Build AI Agents That Resume from Failure with Pydantic AI
Durable execution for Pydantic AI with Prefect

TL;DR
- AI agents fail mid-workflow due to API timeouts and network errors, forcing you to re-run everything from scratch and waste API credits
- Prefect adds durable execution to Pydantic AI agents. Workflows resume from the point of failure instead of starting over
- This works through smart caching: successful steps (LLM calls, tool invocations) get cached, so retries skip completed work and save money
- Pydantic's structured outputs let you compose agents into larger workflows with type-safe handoffs between steps
AI agents are flexible and capable tools for automating complex reasoning tasks, but they have a fundamental weakness: fragility. LLM API failures, tool execution errors, network timeouts, and inconsistent data structure can break agent workflows at any step. When an agent fails halfway through a multi-step reasoning process, developers can do nothing but grumble and burn tokens as they re-run the entire workflow.

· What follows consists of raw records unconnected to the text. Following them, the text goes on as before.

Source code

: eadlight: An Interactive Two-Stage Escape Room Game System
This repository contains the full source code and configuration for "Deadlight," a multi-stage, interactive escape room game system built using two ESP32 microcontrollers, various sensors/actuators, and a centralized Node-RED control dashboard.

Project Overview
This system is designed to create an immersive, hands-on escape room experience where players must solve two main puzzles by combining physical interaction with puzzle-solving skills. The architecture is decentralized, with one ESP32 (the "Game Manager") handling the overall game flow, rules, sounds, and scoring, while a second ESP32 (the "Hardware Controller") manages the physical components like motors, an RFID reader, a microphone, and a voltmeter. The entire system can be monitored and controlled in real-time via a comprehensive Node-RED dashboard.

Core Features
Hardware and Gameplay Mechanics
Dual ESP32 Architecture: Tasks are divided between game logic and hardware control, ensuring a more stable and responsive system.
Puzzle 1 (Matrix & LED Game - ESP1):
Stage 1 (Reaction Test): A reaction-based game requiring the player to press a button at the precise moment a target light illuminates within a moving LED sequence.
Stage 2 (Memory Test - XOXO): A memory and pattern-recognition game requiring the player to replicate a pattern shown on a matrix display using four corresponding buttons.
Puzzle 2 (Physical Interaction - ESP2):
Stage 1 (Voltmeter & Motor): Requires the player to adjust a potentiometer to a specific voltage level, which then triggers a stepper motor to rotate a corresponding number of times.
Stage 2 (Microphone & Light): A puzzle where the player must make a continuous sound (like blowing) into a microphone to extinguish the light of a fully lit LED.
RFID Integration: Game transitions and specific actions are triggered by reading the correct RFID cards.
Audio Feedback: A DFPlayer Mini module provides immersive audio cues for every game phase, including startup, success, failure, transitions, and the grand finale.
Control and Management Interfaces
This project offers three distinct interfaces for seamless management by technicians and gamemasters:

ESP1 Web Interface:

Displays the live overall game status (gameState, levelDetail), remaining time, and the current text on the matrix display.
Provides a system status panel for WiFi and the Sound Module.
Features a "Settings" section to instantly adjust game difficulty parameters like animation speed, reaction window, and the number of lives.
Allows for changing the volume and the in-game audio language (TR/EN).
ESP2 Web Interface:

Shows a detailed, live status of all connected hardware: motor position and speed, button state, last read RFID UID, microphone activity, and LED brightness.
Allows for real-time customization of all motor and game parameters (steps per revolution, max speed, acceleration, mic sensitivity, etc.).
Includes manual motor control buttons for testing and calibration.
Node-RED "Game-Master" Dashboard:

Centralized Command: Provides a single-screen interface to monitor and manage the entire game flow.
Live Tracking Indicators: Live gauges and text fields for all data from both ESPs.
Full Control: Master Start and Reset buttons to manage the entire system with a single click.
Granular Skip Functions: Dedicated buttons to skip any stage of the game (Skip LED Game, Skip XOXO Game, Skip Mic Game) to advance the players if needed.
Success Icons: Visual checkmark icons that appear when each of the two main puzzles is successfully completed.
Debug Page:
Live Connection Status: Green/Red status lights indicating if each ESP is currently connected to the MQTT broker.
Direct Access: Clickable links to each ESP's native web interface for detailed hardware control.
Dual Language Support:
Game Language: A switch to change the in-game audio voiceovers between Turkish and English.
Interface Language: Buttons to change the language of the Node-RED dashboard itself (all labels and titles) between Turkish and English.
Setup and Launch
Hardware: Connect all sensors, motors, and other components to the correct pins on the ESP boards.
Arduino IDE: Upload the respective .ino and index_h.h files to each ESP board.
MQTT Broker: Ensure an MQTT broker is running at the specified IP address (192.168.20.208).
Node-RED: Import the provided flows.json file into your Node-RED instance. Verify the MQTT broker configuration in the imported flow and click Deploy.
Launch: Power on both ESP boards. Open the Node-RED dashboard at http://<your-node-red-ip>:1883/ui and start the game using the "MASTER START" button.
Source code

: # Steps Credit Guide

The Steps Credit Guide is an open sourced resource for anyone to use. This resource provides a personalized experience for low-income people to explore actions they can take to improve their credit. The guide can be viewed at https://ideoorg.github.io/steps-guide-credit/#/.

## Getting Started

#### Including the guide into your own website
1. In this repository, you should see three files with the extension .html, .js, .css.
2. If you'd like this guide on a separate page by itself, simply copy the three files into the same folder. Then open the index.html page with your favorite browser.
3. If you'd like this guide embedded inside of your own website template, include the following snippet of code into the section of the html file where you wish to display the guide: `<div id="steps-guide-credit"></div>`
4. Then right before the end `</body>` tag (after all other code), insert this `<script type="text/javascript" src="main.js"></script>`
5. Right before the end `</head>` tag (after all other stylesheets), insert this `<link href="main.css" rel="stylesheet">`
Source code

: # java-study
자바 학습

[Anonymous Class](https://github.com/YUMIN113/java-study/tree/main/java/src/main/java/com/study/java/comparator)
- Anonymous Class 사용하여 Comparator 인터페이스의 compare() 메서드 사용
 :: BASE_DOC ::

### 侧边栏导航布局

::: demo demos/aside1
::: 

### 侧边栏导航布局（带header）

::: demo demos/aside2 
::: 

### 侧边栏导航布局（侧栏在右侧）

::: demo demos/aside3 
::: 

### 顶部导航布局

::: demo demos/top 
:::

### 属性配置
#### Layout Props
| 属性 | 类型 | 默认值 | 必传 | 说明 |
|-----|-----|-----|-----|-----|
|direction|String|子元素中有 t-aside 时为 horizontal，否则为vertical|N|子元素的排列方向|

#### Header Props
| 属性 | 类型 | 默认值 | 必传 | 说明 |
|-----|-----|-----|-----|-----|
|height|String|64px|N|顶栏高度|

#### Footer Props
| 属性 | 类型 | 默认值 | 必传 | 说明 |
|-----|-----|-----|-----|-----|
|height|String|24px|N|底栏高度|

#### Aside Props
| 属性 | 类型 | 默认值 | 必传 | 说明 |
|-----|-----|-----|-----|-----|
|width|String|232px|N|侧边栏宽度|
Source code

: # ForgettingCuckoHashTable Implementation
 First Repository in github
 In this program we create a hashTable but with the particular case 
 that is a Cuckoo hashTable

Consider a data analysis agent that makes three LLM calls and invokes two tools to generate a report. If the final tool call fails due to a transient network error, you lose all progress. The entire workflow restarts from scratch, re-executing five potentially expensive operations. This brittleness becomes especially problematic when you want to compose agents as components in larger systems, where a single failure can cascade through multiple downstream processes.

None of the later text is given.